What you need to maintain your M Endurance Chain
So you still need to clean and maintain your chain annually, or when riding in harsh conditions.
To maintain your M Endurance Chain, you need something to clean the chain, and something to lubricate it.
An old-time favourite of many motorcyclists is a Motul chain care kit. This contains chain cleaner, brushes to wipe away grime (and a lot may accumulate between annual services! Or from your latest muddy adventure).
You can also get standard BMW chain lubricant with ‘Moly’, part number 72 60 2 240 336.
How does the M Endurance Chain work?
The BMW M Endurance Chain is still an X-ring chain. But the rollers and bushings are is coated in a diamond-like carbon substance that’s highly wear-resistant, very low friction, and that you very rarely need to clean and lube.

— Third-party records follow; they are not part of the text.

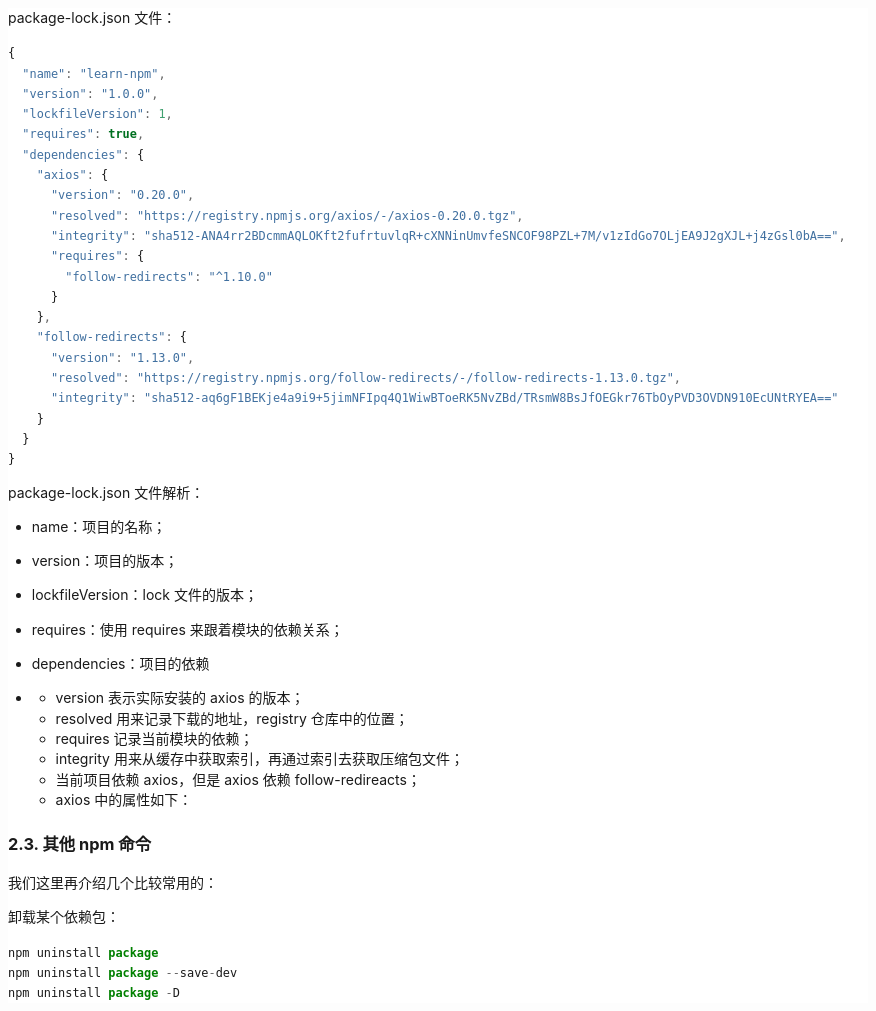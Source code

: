 package-lock.json 文件：

```javascript
{
  "name": "learn-npm",
  "version": "1.0.0",
  "lockfileVersion": 1,
  "requires": true,
  "dependencies": {
    "axios": {
      "version": "0.20.0",
      "resolved": "https://registry.npmjs.org/axios/-/axios-0.20.0.tgz",
      "integrity": "sha512-ANA4rr2BDcmmAQLOKft2fufrtuvlqR+cXNNinUmvfeSNCOF98PZL+7M/v1zIdGo7OLjEA9J2gXJL+j4zGsl0bA==",
      "requires": {
        "follow-redirects": "^1.10.0"
      }
    },
    "follow-redirects": {
      "version": "1.13.0",
      "resolved": "https://registry.npmjs.org/follow-redirects/-/follow-redirects-1.13.0.tgz",
      "integrity": "sha512-aq6gF1BEKje4a9i9+5jimNFIpq4Q1WiwBToeRK5NvZBd/TRsmW8BsJfOEGkr76TbOyPVD3OVDN910EcUNtRYEA=="
    }
  }
}
```

package-lock.json 文件解析：

- name：项目的名称；

- version：项目的版本；

- lockfileVersion：lock 文件的版本；

- requires：使用 requires 来跟着模块的依赖关系；

- dependencies：项目的依赖

- - version 表示实际安装的 axios 的版本；
  - resolved 用来记录下载的地址，registry 仓库中的位置；
  - requires 记录当前模块的依赖；
  - integrity 用来从缓存中获取索引，再通过索引去获取压缩包文件；
  - 当前项目依赖 axios，但是 axios 依赖 follow-redireacts；
  - axios 中的属性如下：

### 2.3. 其他 npm 命令

我们这里再介绍几个比较常用的：

卸载某个依赖包：

```javascript
npm uninstall package
npm uninstall package --save-dev
npm uninstall package -D
```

The M Endurance chain uses tetrahedrally amorphous carbon (ta-C), a form of industrial diamond or DLC (Diamond-Like Coating), to coat the roller and bushing.
In contrast to the metal surfaces used on most chains, the M Endurance Chain’s ta-C coating a) does not wear off, and b) has a drastically reduced friction coefficient compared to metal.
BMW describes ta-C in its marketing materials as being “harder than DLC”, but this is a simplified explanation. In truth, ta-C is a highly pure form of DLC; it’s just that we know DLC from other uses (e.g. it’s common as a fork stanchion coating on high-end bikes) and BMW is trying to say “our ta-C DLC is better than other DLC”.
All DLC coatings are made up of crystallised carbon with a proportion of crystalline carbon atoms in what’s known as an sp3 crystalline structure. In chemistry, sp3 hybrid orbitals form a tetrahedral arrangement. Carbon’s valency of four means that carbon can bond with itself in a tetrahedral fashion when the electrons are in hybrid sp3 orbitals, forming a diamond.
Carbon can also bond with itself in other structures, like sp2 for example, which is planar. A common instance of sp2 is graphite.
Most DLC coatings for mechanical use have a lower proportion of sp3, usually between 25-60%, due to the way they’re made and deposited, and possibly as a cost-saving mechanism (as making pure ta-C is expensive). Most DLC coatings are a good start, but are subject to wear under high pressure and temperature.
But the manufacturing process for ta-C results in a higher 70-95% proportion of sp3-bonded carbon, depending on the method used to deposit it. This results in a harder-wearing, longer-lasting, and lower-friction coating.
So the end result is that the DLC coating on the BMW M Endurance chain is likely to withstand a lot of abuse — but still, take care of it.
What motorcycles is the M Endurance Chain available on?
Initially, BMW made the M Endurance chain available for the BMW S 1000 RR and BMW S 1000 XR.
But from 2021 onward, it’s also an option on the new 2021+ BMW S 1000 R as part of the M package.
I hope to see it available on other chain-driven BMW motorcycles like the F 900 R and F 900 XR in the future, but time will tell.